Duvall v. Novant Health Inc.

Docket NumberCivil Action 3:19-CV-00624-DSC
Decision Date11 August 2022
PartiesDAVID L. DUVALL, Plaintiff, v. NOVANT HEALTH INC., Defendant.
CourtU.S. District Court — Western District of North Carolina
ORDER

DAVID S. CAYER, UNITED STATES MAGISTRATE JUDGE

THIS MATTER is before the Court on the parties' Post-Trial Motions, including Defendant Novant Health, Inc.'s “Renewed Motion for Judgment as a Matter of Law (Doc. 124), Motion to Set Aside Punitive Damages” (Doc. 127), Motion for Sanctions (Doc. 130), and Motion to Strike Plaintiff's Post-Trial Evidence (Doc. 137); and Plaintiff's Motion for Entry of Judgments and Enquitable (sic) Relief” (Doc. 132) and Plaintiff's Motion for Entry of Judgment and Equitable Relief (Doc. 135). These Motions have been fully briefed. (Docs. 125, 126, 128, 129, 131, 133, 134 138-145, 149, 150, 152-157, 159, 160 and 161).
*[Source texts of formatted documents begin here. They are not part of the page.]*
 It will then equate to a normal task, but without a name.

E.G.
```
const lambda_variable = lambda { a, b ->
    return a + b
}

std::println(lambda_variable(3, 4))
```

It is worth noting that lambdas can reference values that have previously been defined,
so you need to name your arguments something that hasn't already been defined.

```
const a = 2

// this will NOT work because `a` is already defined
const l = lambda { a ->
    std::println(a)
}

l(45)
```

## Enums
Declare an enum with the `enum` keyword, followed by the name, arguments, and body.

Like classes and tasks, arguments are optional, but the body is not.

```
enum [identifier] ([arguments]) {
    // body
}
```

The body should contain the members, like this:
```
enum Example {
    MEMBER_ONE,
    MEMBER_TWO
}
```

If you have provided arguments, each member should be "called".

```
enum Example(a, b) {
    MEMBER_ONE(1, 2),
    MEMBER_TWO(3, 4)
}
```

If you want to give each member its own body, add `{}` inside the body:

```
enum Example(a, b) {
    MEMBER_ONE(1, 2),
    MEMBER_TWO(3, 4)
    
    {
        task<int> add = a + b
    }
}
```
I. FACTUAL BACKGROUND AND PROCEDURAL HISTORY

Plaintiff David Duvall brought three claims against Defendant Novant Health, Inc. under federal and state law for “reverse” discrimination in violation of Title VII of the Civil Rights Act of 1964, 42 U.S.C. §§ 2000e-2, 2000e-3 (as amended) and public policy under North Carolina General Statute § 143-422.2, respectively; and an ERISA §510 interference claim under 29 U.S.C. § 1140. All claims arise from his termination on July 30, 2018.
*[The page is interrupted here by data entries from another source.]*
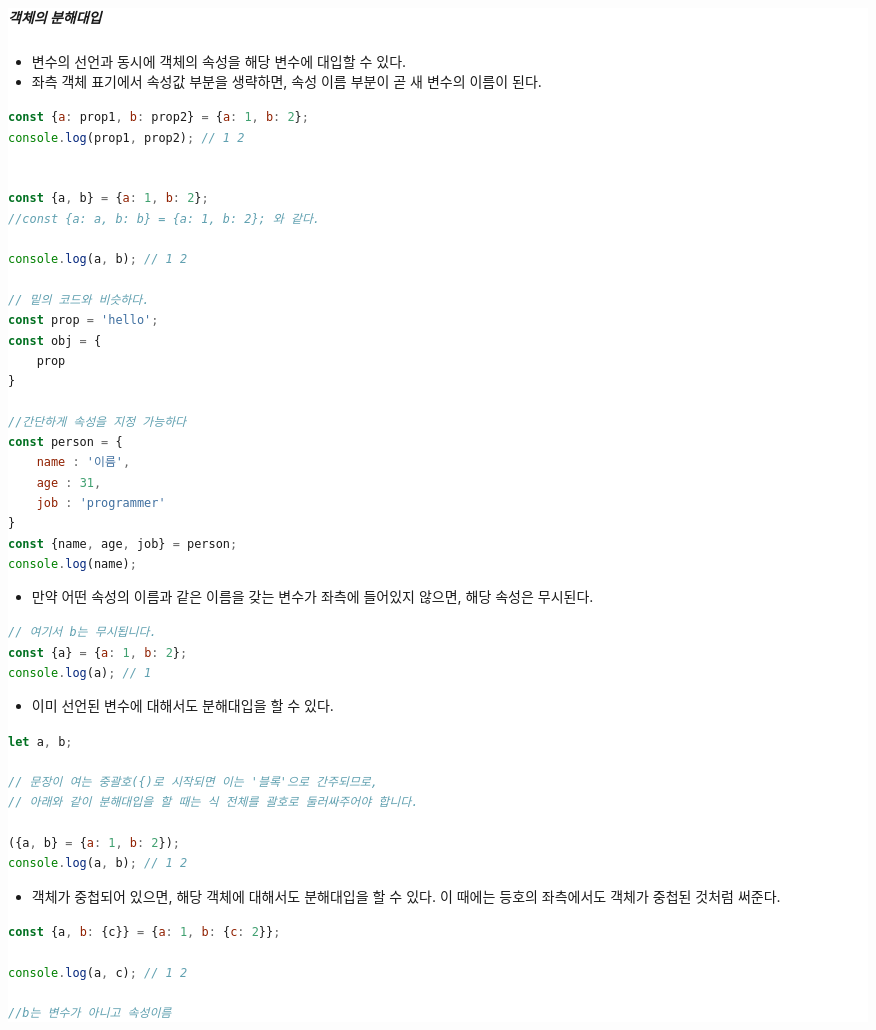 

##### 객체의 분해대입

- 변수의 선언과 동시에 객체의 속성을 해당 변수에 대입할 수 있다.
- 좌측 객체 표기에서 속성값 부분을 생략하면, 속성 이름 부분이 곧 새 변수의 이름이 된다.

```js
const {a: prop1, b: prop2} = {a: 1, b: 2};
console.log(prop1, prop2); // 1 2


const {a, b} = {a: 1, b: 2};
//const {a: a, b: b} = {a: 1, b: 2}; 와 같다.

console.log(a, b); // 1 2

// 밑의 코드와 비슷하다.
const prop = 'hello';
const obj = {
    prop
}

//간단하게 속성을 지정 가능하다
const person = {
    name : '이름',
    age : 31,
    job : 'programmer'
}
const {name, age, job} = person;
console.log(name);
```

- 만약 어떤 속성의 이름과 같은 이름을 갖는 변수가 좌측에 들어있지 않으면, 해당 속성은 무시된다.

```js
// 여기서 b는 무시됩니다.
const {a} = {a: 1, b: 2};
console.log(a); // 1
```

- 이미 선언된 변수에 대해서도 분해대입을 할 수 있다.
```js
let a, b;

// 문장이 여는 중괄호({)로 시작되면 이는 '블록'으로 간주되므로,
// 아래와 같이 분해대입을 할 때는 식 전체를 괄호로 둘러싸주어야 합니다.

({a, b} = {a: 1, b: 2});
console.log(a, b); // 1 2
```

- 객체가 중첩되어 있으면, 해당 객체에 대해서도 분해대입을 할 수 있다. 이 때에는 등호의 좌측에서도 객체가 중첩된 것처럼 써준다.

```js
const {a, b: {c}} = {a: 1, b: {c: 2}};

console.log(a, c); // 1 2

//b는 변수가 아니고 속성이름
```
Because “other employee” evidence factors into several of Defendant's Motions, the Court summarizes the history here. Defendant filed a pre-trial Motion in Limine to exclude anticipated evidence regarding the terminations of other former Novant Health employees. (Docs. 70, 71). Defendant argued that the evidence was irrelevant, could create mini-trials that would confuse and distract the jury from the ultimate issue, and cause undue prejudice. (Doc. 71). The Court granted the Motion barring presentation of this “other employee” evidence at trial finding that “the probative value of this evidence is substantially outweighed by a danger of unfair prejudice and confusing the issues.” (Doc. 84, p. 1).
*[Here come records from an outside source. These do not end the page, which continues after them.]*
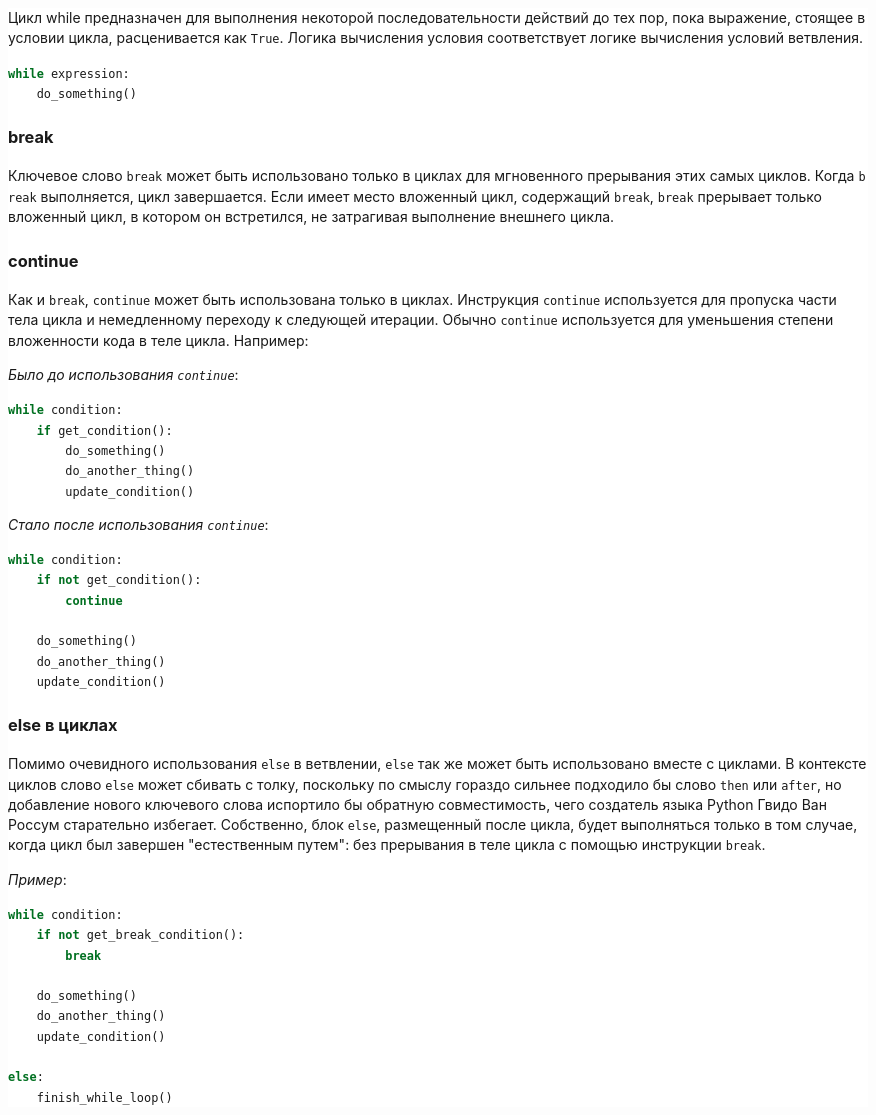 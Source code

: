 Цикл while предназначен для выполнения некоторой последовательности действий до тех пор, пока выражение, стоящее в условии цикла, расценивается как `True`. Логика вычисления условия соответствует логике вычисления условий ветвления.

```Python
while expression:
    do_something()
```

### break

Ключевое слово `break` может быть использовано только в циклах для мгновенного прерывания этих самых циклов. Когда `break` выполняется, цикл завершается. Если имеет место вложенный цикл, содержащий `break`, `break` прерывает только вложенный цикл, в котором он встретился, не затрагивая выполнение внешнего цикла.

### continue

Как и `break`, `continue` может быть использована только в циклах. Инструкция `continue` используется для пропуска части тела цикла и немедленному переходу к следующей итерации. Обычно `continue` используется для уменьшения степени вложенности кода в теле цикла. Например:

*Было до использования `continue`*:
```python
while condition:
    if get_condition():
        do_something()
        do_another_thing()
        update_condition()
```

*Стало после использования `continue`*:
```python
while condition:
    if not get_condition():
        continue

    do_something()
    do_another_thing()
    update_condition()
```

### else в циклах

Помимо очевидного использования `else` в ветвлении, `else` так же может быть использовано вместе с циклами. В контексте циклов слово `else` может сбивать с толку, поскольку по смыслу гораздо сильнее подходило бы слово `then` или `after`, но добавление нового ключевого слова испортило бы обратную совместимость, чего создатель языка Python Гвидо Ван Россум старательно избегает. Собственно, блок `else`, размещенный после цикла, будет выполняться только в том случае, когда цикл был завершен "естественным путем": без прерывания в теле цикла с помощью инструкции `break`.

*Пример*:
```python
while condition:
    if not get_break_condition():
        break

    do_something()
    do_another_thing()
    update_condition()

else:
    finish_while_loop()
```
On the first day of trial, Defendant's counsel expressed concern about Plaintiff violating the Motion in Limine Order. In response, Plaintiff's counsel confirmed his understanding that he could not introduce evidence of terminations by other decision makers. But he was allowed to present evidence of terminations by Jesse Cureton the decision maker in this case. Defendant objected, arguing that this was a “classic 403 situation.” (Doc. 114, Tr. 8:2-9:10). The Court clarified: “I'm going to allow the evidence as to those individuals who came under Mr. Cureton consistent with the Motion in Limine. I'll sustain the objection to the remainder.” (Id., Tr. 41:3-8).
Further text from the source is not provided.